Mahout's goal is to create a suite of practical, scalable machine  
learning libraries.  Our initial plan is to utilize Hadoop (http://hadoop.apache.org 
) to implement a variety of algorithms including naive bayes, neural  
networks, support vector machines and k-Means, among others.  While  
our initial focus is on these algorithms, we welcome other machine  
learning ideas as well.

Naturally, we are looking for volunteers to help grow the community  
and make the project successful.  So, if machine learning is your  
thing, come on over and lend a hand!

Cheers,
Grant Ingersoll

http://lucene.apache.org/mahout

Re: Mahout Machine Learning Project Launches

Posted by Lukas Vlcek <lu...@gmail.com>.
Hi,

I believe it is because this project just got started thus there is no code
yet.

Lukas

On Jan 26, 2008 11:00 AM, sishen <ye...@gmail.com> wrote:

> Interest project, :)
>
> But why can't I checkout a copy of source?  The url is
> "http://svn.apache.org/repos/asf/lucene/mahout/trunk", right? I just
> got a empty README.txt.
>
> Thanks for your help.
>
> Best regards,
>
> sishen
>
> On Jan 25, 2008 8:25 PM, Grant Ingersoll <gs...@apache.org> wrote:
> > (Apologies for cross-posting)
> >
> > The Lucene PMC is pleased to announce the creation of the Mahout
> > Machine Learning project, located at http://lucene.apache.org/mahout.
> > Mahout's goal is to create a suite of practical, scalable machine
> > learning libraries.  Our initial plan is to utilize Hadoop (
> http://hadoop.apache.org
> > ) to implement a variety of algorithms including naive bayes, neural
> > networks, support vector machines and k-Means, among others.  While
> > our initial focus is on these algorithms, we welcome other machine
> > learning ideas as well.
> >
> > Naturally, we are looking for volunteers to help grow the community
> > and make the project successful.  So, if machine learning is your
> > thing, come on over and lend a hand!
> >
> > Cheers,
> > Grant Ingersoll
> >
> > http://lucene.apache.org/mahout
> >
>



-- 
http://blog.lukas-vlcek.com/

Re: Mahout Machine Learning Project Launches

Posted by sishen <ye...@gmail.com>.
Interest project, :)

But why can't I checkout a copy of source?  The url is
"http://svn.apache.org/repos/asf/lucene/mahout/trunk", right?

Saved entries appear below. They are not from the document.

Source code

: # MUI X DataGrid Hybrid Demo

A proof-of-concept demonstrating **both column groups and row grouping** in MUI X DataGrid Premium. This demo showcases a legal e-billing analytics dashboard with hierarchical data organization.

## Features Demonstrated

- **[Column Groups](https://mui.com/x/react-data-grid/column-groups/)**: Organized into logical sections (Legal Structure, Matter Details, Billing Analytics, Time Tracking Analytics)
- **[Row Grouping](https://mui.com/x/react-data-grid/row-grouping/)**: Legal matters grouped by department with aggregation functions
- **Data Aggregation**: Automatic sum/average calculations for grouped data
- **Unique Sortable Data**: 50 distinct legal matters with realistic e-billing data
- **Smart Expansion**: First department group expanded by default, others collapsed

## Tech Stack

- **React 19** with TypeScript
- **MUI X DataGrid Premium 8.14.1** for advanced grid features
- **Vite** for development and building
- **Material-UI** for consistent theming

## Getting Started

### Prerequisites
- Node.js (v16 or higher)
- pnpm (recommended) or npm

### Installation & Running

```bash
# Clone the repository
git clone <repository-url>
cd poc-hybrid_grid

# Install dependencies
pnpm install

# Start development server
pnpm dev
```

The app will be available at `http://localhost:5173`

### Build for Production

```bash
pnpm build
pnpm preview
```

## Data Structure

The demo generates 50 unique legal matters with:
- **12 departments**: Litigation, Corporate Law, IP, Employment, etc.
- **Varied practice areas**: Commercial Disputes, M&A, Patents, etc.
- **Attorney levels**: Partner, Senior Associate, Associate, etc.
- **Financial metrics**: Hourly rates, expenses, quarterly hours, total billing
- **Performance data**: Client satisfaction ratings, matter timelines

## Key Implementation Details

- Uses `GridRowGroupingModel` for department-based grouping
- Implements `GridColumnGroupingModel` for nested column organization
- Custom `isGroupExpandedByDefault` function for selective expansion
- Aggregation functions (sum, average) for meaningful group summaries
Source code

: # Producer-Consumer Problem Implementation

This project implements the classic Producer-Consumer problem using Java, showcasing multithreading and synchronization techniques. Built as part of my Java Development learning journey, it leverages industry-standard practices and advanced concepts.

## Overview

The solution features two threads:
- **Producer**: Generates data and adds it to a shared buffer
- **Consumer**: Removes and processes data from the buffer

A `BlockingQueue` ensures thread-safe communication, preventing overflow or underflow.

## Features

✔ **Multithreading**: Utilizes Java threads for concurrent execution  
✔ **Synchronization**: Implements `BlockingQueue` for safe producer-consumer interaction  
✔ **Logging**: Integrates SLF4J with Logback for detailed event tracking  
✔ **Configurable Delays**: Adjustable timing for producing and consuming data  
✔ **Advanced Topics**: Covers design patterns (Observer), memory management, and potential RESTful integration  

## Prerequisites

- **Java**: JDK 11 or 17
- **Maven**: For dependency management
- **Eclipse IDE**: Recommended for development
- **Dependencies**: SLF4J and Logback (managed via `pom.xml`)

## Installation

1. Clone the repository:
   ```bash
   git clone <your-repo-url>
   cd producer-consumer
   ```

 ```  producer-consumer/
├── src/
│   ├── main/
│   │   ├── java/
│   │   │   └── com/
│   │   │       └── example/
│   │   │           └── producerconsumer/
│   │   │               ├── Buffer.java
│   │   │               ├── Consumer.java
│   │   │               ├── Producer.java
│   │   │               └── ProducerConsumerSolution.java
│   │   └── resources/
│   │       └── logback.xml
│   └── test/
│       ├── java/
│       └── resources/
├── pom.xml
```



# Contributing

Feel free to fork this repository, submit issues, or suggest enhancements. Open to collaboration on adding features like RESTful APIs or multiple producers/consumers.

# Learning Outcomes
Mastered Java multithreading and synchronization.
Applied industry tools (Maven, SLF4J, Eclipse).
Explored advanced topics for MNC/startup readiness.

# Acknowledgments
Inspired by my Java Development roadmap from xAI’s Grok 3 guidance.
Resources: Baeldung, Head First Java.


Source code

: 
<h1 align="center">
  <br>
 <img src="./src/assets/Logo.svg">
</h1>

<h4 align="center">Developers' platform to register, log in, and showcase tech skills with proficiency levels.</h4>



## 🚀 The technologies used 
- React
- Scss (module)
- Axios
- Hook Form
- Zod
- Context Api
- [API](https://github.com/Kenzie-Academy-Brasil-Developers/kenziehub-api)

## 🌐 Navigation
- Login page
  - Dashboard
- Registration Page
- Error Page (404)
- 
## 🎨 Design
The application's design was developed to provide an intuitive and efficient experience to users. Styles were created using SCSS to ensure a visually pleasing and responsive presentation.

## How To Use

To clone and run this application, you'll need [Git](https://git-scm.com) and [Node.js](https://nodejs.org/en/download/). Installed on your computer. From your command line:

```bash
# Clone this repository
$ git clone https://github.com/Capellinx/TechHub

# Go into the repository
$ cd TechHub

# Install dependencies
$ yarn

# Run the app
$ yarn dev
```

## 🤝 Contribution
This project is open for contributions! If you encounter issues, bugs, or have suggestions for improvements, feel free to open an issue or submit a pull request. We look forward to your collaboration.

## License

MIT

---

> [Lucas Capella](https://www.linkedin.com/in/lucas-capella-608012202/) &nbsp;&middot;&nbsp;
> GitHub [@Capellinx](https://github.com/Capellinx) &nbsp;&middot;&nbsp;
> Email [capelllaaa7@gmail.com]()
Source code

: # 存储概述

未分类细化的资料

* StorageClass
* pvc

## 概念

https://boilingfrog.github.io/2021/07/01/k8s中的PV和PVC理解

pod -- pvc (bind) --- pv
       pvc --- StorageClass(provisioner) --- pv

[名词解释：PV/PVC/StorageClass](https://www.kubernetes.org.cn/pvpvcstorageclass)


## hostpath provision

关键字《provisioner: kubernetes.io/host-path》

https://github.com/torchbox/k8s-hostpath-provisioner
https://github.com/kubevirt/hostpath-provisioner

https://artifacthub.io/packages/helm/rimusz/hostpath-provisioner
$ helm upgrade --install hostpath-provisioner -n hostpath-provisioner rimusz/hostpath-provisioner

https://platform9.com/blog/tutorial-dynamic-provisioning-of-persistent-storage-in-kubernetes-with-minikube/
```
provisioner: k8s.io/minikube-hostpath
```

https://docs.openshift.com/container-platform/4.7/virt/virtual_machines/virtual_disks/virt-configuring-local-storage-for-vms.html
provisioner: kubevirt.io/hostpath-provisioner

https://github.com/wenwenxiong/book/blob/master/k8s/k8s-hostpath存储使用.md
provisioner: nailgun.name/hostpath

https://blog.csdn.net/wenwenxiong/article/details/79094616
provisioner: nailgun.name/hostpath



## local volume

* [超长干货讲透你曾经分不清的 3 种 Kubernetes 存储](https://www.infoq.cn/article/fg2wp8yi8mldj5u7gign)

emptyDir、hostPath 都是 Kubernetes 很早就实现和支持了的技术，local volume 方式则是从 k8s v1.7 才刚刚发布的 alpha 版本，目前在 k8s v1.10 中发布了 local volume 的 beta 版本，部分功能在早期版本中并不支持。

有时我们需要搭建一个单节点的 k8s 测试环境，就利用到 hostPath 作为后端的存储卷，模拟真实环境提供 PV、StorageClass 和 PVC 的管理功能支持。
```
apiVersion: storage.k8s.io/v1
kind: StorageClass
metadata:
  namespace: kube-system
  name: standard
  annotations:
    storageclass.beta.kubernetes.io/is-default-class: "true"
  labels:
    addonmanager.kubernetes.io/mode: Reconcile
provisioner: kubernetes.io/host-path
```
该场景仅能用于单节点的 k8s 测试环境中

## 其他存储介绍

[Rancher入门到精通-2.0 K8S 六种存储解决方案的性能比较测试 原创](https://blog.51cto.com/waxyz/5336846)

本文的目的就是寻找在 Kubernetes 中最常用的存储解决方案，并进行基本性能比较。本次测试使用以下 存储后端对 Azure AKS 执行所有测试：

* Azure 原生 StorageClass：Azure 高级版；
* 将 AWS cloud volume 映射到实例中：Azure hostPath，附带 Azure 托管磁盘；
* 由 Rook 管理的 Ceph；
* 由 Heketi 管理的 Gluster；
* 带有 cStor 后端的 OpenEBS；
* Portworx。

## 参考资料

I just
got a empty README.txt.

Thanks for your help.

Best regards,

sishen

On Jan 25, 2008 8:25 PM, Grant Ingersoll <gs...@apache.org> wrote:
> (Apologies for cross-posting)
>
> The Lucene PMC is pleased to announce the creation of the Mahout
> Machine Learning project, located at http://lucene.apache.org/mahout.
> Mahout's goal is to create a suite of practical, scalable machine
> learning libraries.  Our initial plan is to utilize Hadoop (http://hadoop.apache.org
> ) to implement a variety of algorithms including naive bayes, neural
> networks, support vector machines and k-Means, among others.  While
> our initial focus is on these algorithms, we welcome other machine
> learning ideas as well.
>
> Naturally, we are looking for volunteers to help grow the community
> and make the project successful.  So, if machine learning is your
> thing, come on over and lend a hand!
>
> Cheers,
> Grant Ingersoll
>
> http://lucene.apache.org/mahout
>

Re: Mahout Machine Learning Project Launches

Posted by Bradford Stephens <br...@gmail.com>.
Quite an interesting initiative -- I'll keep my eye on it!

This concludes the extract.